In pharmaceuticals and the life sciences sector, the most valuable commodity is trust. When a patient pops a pill, he is putting his life on the hands of the prescribing doctor and the drug company that developed the pill alongside the supply chain that delivered it to him.
Now in drug production and supply, these problems are thankfully rare. Although the consequences of failure could be more significant for the pharmaceutical company in terms of reputation, you can only trust that the supply chain is always watertight, which hasn’t always been the case.
Maintaining Trust In The Industry
Earlier in the summer, there were reports of a criminal gang in Italy stealing unsafe medicine and selling them in UK pharmacies. Although the drugs were not counterfeit, they had been outside the regulated supply chain for long and had been classified as falsified.
The industry is well aware of its responsibilities to patients and is quick to take steps to address the existing issues that put people’s safety at risk. For instance the Chicago Tylenol murders back in 1980, which provides a good example. The industry was quick enough to develop tamper-resistant packaging, although Johnson & Johnson ought to be commended for how they handled the crisis.
The maintenance of this trust also means that the industry has to anticipate future challenges. It has to harness new technologies to ensure the verification and traceability of the supply chain. That’s where blockchain comes in.
Tamper Proof Supply Chain
Blockchain is one of the most critical technologies in managing massive amounts of data in drug development, supply, and even clinical trials and logistics. The technology itself was developed to track and record bitcoin transactions with its distributed ledger model.
The fact that information is replicated throughout the network makes the technology as tamperproof as the seals in modern medicine. It’s virtually impossible to falsify the data stored on the blockchain.
One of the obvious uses of blockchain is registering the transfer of goods between two parties. The transfer with all its supporting information is logged in the blockchain and made available to all the involved parties. This enables them to trace the provenance throughout the entire supply chain.

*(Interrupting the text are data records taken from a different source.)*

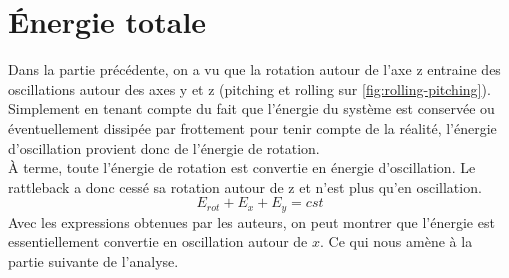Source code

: \documentclass[12pt,a4paper]{article}
\begin{document}
	\section{Énergie totale}
	Dans la partie précédente, on a vu que la rotation autour de l'axe z entraine des oscillations autour des axes y et z (pitching et rolling sur \autoref{fig:rolling-pitching}).\\
	Simplement en tenant compte du fait que l'énergie du système est conservée ou éventuellement dissipée par frottement pour tenir compte de la réalité, l'énergie d'oscillation provient donc de l'énergie de rotation.\\
	À terme, toute l'énergie de rotation est convertie en énergie d'oscillation. Le rattleback a donc cessé sa rotation autour de z et n'est plus qu'en oscillation.
	\begin{equation}
	E_{rot}+E_{x}+E_{y}=cst
	\end{equation}
	Avec les expressions obtenues par les auteurs, on peut montrer que l'énergie est essentiellement convertie en oscillation autour de $x$. Ce qui nous amène à la partie suivante de l'analyse.
\end{document}
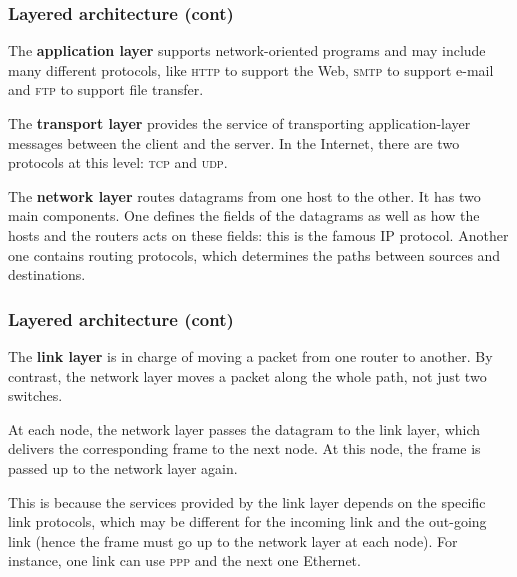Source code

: %
\begin{frame}
\frametitle{Layered architecture (cont)}

The \textbf{application layer} supports network-oriented programs
and may include many different protocols, like \textsc{http} to
support the Web, \textsc{smtp} to support e-mail and \textsc{ftp} to
support file transfer.

\bigskip

The \textbf{transport layer} provides the service of transporting
application-layer messages between the client and the server. In the
Internet, there are two protocols at this level: \textsc{tcp} and
\textsc{udp}.

\bigskip

The \textbf{network layer} routes datagrams from one host to the
other. It has two main components. One defines the fields of the
datagrams as well as how the hosts and the routers acts on these
fields: this is the famous \textsc{IP} protocol. Another one contains
routing protocols, which determines the paths between sources and
destinations.

\end{frame}

%
\begin{frame}
\frametitle{Layered architecture (cont)}

The \textbf{link layer} is in charge of moving a packet from one
router to another. By contrast, the network layer moves a packet
along the whole path, not just two switches.

\bigskip

At each node, the network layer passes the datagram to the link
layer, which delivers the corresponding frame to the next node. At
this node, the frame is passed up to the network layer again.

\bigskip

This is because the services provided by the link layer depends on the
specific link protocols, which may be different for the incoming link
and the out-going link (hence the frame must go up to the network
layer at each node). For instance, one link can use \textsc{ppp} and
the next one Ethernet.

\end{frame}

Distributed ledger technology makes it impossible to manipulate data. Regulators now have the ability with certainty on who bears the responsibility of breach and contamination.
The technology is as exciting as it looks, although we are still some way from blockchain delivering on its promises. We are still dealing with a nascent technology in its earliest phases of development and adoption. The challenge, as of now, is acquiring the relevant skills to ensure a smooth implementation.
Integration is also a key concern, although there are real solutions in the market. The best way to approach the same is developing a dedicated network and a consortium of companies to agree on the general adoption standards.